» **TASK TO CARRY OUT**:
Every line below containing the word "įvykiui" should be found and copied.

···

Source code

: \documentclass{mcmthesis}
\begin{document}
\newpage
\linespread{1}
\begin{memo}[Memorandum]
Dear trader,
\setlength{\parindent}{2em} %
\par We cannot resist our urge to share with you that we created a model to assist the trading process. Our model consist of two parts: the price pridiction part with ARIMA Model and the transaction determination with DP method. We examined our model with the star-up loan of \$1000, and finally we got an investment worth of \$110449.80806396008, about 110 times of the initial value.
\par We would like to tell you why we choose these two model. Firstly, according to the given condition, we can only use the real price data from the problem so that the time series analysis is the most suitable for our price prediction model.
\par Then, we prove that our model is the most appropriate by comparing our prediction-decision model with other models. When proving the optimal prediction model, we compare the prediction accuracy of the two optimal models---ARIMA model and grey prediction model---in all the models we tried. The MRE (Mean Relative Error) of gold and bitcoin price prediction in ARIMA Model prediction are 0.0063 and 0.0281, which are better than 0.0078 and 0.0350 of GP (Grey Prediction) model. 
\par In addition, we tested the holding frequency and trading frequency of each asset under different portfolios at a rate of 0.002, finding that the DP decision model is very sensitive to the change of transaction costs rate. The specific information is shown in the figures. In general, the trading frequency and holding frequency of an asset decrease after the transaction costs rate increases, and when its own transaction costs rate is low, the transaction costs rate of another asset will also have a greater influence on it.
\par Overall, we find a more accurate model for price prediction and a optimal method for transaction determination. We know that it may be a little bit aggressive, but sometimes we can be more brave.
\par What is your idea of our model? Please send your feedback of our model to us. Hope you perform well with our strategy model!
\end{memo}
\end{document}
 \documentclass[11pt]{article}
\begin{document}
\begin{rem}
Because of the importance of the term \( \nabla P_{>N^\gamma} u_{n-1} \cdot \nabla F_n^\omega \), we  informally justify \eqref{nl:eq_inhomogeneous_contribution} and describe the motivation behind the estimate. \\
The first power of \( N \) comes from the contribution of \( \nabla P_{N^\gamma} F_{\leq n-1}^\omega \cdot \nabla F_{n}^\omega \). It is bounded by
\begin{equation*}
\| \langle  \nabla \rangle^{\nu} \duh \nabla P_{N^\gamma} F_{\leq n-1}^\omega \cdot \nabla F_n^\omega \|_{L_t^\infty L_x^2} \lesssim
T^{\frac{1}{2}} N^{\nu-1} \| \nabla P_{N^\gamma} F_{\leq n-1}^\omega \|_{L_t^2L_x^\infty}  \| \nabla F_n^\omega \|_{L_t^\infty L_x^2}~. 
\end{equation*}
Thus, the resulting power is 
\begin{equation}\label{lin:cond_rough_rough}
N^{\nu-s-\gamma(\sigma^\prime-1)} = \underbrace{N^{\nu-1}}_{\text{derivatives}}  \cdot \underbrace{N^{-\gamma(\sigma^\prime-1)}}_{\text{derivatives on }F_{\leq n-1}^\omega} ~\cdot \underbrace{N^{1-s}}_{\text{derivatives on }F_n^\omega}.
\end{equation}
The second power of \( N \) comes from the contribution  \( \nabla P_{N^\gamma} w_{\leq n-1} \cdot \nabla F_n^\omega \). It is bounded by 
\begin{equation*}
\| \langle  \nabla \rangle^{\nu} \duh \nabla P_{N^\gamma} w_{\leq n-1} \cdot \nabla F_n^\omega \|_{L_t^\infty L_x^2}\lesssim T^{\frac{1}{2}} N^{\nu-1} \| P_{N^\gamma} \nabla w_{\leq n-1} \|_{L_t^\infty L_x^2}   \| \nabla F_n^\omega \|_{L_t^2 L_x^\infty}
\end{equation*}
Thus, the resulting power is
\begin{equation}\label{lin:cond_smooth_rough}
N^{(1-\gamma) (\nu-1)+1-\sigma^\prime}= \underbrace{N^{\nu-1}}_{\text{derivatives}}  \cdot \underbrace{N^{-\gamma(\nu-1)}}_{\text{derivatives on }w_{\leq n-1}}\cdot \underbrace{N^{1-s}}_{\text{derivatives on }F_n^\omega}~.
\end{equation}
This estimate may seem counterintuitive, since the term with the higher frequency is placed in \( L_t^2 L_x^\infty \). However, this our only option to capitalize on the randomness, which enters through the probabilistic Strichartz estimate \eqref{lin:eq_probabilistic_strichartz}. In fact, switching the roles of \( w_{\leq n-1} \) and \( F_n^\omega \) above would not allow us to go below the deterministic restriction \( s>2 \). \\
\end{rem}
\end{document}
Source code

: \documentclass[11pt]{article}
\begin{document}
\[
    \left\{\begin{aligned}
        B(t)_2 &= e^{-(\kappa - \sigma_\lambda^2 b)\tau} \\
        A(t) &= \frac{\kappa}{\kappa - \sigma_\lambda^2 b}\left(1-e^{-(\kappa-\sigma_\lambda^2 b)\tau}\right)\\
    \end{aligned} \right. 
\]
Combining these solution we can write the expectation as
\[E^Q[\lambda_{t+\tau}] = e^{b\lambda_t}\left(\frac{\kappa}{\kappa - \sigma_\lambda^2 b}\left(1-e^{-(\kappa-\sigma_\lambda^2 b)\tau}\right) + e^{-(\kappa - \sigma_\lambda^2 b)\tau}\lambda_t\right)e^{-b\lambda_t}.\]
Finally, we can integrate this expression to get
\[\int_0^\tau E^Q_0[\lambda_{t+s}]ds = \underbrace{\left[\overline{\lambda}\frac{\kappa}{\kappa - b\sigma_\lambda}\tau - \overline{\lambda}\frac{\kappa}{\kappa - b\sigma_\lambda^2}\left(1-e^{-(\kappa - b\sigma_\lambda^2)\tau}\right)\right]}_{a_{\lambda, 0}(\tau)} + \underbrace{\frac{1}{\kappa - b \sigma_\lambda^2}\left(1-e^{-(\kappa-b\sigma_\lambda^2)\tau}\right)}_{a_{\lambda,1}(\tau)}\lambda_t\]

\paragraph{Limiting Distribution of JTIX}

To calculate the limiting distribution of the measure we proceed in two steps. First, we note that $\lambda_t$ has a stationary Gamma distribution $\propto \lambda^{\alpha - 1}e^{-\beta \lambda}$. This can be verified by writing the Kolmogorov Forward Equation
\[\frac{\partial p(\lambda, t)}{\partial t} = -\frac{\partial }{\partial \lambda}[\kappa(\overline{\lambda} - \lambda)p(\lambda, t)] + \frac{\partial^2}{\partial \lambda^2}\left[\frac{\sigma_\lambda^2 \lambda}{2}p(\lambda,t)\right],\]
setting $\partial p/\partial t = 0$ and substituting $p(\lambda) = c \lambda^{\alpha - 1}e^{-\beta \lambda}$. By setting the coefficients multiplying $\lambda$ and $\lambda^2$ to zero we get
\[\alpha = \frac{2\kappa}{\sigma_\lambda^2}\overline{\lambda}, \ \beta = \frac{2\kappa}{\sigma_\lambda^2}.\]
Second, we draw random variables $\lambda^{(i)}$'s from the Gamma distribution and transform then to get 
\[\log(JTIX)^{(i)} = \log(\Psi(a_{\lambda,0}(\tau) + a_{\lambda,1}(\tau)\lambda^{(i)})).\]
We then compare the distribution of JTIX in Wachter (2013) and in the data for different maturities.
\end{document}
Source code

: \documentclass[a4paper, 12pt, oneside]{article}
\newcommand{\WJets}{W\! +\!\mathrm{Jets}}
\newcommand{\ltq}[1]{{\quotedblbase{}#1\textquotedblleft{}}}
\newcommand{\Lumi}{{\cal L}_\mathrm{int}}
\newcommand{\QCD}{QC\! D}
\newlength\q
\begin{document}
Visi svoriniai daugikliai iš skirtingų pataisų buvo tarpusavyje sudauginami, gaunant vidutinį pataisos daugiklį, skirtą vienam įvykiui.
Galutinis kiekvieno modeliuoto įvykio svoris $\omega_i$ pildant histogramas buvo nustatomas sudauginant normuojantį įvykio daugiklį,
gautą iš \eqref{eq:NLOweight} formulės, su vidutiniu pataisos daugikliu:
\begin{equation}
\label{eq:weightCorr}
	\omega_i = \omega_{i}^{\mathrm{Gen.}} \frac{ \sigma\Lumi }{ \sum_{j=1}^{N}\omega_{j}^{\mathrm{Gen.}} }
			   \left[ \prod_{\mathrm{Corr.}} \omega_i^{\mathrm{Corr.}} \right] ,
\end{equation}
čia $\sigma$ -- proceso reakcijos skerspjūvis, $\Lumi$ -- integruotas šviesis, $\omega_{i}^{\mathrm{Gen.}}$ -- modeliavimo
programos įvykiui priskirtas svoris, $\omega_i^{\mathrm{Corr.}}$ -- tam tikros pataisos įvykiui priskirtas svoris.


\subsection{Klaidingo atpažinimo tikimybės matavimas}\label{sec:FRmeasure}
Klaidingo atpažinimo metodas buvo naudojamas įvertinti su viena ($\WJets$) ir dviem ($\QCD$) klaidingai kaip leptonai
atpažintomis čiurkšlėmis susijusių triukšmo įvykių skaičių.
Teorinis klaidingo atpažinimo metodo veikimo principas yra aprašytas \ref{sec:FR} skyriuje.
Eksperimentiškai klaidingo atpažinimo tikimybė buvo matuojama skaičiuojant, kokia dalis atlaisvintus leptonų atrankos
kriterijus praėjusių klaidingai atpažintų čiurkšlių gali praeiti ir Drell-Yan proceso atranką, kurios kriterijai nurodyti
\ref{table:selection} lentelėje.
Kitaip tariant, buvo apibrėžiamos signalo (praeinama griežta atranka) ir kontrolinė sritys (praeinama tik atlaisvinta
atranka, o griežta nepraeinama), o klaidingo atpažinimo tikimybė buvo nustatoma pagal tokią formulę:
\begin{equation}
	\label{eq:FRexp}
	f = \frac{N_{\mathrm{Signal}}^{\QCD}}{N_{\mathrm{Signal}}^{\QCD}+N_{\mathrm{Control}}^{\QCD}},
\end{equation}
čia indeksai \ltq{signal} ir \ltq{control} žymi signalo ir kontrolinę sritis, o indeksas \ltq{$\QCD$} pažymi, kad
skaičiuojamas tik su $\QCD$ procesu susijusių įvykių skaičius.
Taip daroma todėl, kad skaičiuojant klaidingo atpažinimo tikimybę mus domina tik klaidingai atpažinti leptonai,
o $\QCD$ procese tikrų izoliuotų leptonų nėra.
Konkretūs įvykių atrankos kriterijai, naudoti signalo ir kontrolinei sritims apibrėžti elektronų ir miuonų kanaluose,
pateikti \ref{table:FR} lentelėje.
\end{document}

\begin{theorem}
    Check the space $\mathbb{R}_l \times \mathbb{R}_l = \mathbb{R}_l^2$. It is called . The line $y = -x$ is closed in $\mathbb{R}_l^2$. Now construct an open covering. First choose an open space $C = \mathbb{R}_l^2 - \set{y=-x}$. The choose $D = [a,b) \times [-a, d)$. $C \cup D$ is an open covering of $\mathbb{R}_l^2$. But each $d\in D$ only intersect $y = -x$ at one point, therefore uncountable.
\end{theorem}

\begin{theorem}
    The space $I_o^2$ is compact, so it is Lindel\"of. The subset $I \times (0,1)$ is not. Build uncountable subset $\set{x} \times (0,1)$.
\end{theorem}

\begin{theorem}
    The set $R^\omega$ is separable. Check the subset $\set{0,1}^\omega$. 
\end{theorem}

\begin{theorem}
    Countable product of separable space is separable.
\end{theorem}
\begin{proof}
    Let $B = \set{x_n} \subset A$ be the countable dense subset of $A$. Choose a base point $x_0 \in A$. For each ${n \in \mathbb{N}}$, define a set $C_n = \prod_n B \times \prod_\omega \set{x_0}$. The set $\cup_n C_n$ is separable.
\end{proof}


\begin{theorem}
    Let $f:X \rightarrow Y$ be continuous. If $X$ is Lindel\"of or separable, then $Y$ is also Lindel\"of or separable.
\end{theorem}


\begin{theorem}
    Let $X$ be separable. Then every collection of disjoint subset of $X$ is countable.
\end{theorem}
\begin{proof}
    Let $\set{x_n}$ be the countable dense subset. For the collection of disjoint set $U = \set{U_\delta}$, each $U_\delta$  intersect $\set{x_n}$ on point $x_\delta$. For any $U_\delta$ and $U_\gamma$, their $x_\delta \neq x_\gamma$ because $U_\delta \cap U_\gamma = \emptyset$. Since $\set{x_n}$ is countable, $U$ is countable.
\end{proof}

···

» **RESULT OF THIS EXERCISE**:
Visi svoriniai daugikliai iš skirtingų pataisų buvo tarpusavyje sudauginami, gaunant vidutinį pataisos daugiklį, skirtą vienam įvykiui.
programos įvykiui priskirtas svoris, $\omega_i^{\mathrm{Corr.}}$ -- tam tikros pataisos įvykiui priskirtas svoris.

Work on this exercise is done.